Raoni Guerra Lucas Rajão (August 1, 1981) is a Brazilian environmental scientist and associate professor in environmental management and social studies of science & technology in the Department of Production Engineering at the Federal University of Minas Gerais (UFMG) in Brazil. He is an affiliated member of the Brazilian Academy of Science (ABC), Global Future Council on Forest Economy from the World Economic Forum and Non-Resident Senior Fellow at the Brazil Program from the Inter-American Dialogue in the U.S. He worked as Director of the Department of Policies to Deforestation and Burning Control of the Ministry of Environment and Climate Change, in Brazil, between January 2023 and December 2024, being one of the responsible for the plans to control deforestation and the REDD+ agenda.

He and his colleagues at UFMG created the SeloVerde, a governmental compliance monitoring and traceability platform. SeloVerde was adopted by the state governments of Pará, Minas Gerais and Espirito Santo, Acre, Tocantins, Mato Grosso do Sul and Maranhão.

He has been taking part in the international discussions about climate change and sustainability at United Nations Conference of the Parties since 2014 and, along his career, has collaborated with agencies of the United Nations, Inter-American Development Bank, and the German Technical Cooperation (GIZ). He has advised Brazilian government employees regarding environmental policies.
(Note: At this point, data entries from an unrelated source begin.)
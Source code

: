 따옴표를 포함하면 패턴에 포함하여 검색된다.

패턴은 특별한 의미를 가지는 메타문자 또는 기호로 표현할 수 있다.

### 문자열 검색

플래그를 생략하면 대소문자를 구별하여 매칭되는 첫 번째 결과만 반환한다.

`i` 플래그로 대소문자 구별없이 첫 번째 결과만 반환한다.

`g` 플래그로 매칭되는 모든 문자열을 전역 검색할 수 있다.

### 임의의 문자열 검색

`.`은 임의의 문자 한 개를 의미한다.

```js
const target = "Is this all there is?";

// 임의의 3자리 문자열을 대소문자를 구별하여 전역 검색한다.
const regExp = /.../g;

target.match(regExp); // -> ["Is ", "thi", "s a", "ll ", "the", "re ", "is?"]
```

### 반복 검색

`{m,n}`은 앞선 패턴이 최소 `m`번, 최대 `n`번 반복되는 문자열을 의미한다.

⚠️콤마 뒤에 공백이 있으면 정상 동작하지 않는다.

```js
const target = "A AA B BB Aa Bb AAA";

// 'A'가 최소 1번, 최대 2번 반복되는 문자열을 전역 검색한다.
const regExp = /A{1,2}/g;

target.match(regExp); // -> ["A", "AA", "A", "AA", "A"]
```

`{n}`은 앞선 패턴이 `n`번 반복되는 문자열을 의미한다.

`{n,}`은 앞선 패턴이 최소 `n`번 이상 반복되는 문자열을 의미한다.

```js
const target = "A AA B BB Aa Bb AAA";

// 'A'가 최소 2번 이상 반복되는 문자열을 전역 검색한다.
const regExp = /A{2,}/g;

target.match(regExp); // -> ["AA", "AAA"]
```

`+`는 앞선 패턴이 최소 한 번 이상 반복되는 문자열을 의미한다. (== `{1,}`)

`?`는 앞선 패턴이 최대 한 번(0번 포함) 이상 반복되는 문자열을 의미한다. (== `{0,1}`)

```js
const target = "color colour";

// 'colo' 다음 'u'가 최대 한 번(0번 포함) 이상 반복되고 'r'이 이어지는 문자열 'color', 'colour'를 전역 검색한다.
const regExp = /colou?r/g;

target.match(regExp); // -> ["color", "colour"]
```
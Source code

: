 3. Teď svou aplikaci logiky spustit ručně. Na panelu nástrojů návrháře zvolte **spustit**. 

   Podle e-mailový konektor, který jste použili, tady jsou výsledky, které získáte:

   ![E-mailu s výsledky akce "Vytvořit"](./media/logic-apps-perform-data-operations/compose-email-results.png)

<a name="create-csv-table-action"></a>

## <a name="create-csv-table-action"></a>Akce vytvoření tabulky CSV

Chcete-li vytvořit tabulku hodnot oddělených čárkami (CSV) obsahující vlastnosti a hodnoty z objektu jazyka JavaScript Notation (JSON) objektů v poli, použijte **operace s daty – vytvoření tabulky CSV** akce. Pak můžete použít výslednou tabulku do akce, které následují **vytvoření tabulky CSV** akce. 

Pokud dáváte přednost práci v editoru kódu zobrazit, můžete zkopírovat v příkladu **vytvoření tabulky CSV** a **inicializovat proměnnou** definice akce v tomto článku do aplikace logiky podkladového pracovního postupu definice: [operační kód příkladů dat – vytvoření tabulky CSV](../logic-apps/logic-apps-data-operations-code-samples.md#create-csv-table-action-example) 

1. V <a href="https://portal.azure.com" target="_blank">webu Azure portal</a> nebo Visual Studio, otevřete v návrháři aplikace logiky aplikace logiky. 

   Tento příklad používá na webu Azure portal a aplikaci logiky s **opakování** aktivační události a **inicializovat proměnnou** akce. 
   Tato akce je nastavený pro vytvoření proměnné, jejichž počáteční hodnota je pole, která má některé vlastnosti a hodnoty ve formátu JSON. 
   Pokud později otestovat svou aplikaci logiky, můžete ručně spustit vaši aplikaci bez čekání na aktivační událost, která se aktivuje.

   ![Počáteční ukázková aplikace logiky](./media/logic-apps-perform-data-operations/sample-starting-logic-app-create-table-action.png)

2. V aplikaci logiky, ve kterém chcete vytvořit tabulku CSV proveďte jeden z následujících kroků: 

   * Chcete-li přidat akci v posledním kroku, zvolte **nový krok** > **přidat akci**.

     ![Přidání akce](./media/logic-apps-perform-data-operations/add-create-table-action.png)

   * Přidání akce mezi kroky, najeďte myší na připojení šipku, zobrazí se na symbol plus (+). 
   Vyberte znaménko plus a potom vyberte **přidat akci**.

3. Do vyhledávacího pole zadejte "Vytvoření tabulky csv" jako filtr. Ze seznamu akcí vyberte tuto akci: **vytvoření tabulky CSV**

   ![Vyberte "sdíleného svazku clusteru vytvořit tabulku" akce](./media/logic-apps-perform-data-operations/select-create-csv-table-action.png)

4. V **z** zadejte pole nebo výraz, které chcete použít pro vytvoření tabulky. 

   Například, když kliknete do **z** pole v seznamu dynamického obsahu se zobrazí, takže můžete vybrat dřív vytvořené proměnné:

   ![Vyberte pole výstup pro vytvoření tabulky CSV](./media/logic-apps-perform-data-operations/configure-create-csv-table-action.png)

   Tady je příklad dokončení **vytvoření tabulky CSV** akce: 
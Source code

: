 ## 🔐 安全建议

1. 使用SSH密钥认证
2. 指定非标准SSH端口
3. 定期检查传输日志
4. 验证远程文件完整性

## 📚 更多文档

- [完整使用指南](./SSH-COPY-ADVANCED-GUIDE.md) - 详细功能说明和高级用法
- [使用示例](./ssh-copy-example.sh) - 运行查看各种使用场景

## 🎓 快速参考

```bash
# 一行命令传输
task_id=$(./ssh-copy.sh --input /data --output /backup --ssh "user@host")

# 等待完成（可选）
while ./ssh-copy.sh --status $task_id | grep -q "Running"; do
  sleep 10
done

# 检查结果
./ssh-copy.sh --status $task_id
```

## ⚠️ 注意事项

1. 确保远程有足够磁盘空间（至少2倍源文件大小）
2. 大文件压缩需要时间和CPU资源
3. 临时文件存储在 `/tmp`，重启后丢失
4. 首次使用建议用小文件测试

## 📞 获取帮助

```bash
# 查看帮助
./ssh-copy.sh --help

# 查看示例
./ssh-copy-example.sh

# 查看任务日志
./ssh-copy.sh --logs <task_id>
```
According to Bori Agency and Overtone, Prof. Rajão is among the 50 most influential Brazilian researchers in public policy worldwide.

== Career ==
Rajão holds a degree in Computer Science from the University of Milano-Bicocca(2005), in Italy, a Master's in Information Technology, Change Management (2007) and a Ph.D. in Organization, Work and Technology (2011) both from Lancaster University, in England. In 2011, he started working as an adjunct professor at the Federal University of Minas Gerais. There he founded, in 2012, the Laboratory of Environmental Services Management (LAGESA). In 2022, he became vice-coordinator of the Centre for Remote Sensing (CSR) at UFMG.  Rajão is also a professor at the Post-Graduate Programs in Production Engineering and Analysis and Modeling of Environmental Systems at UFMG.

Since his years as a Master's student, his work focuses on the relationship between science, technology and public policies, especially in the ones concerning environmental issues such as climate and deforestation.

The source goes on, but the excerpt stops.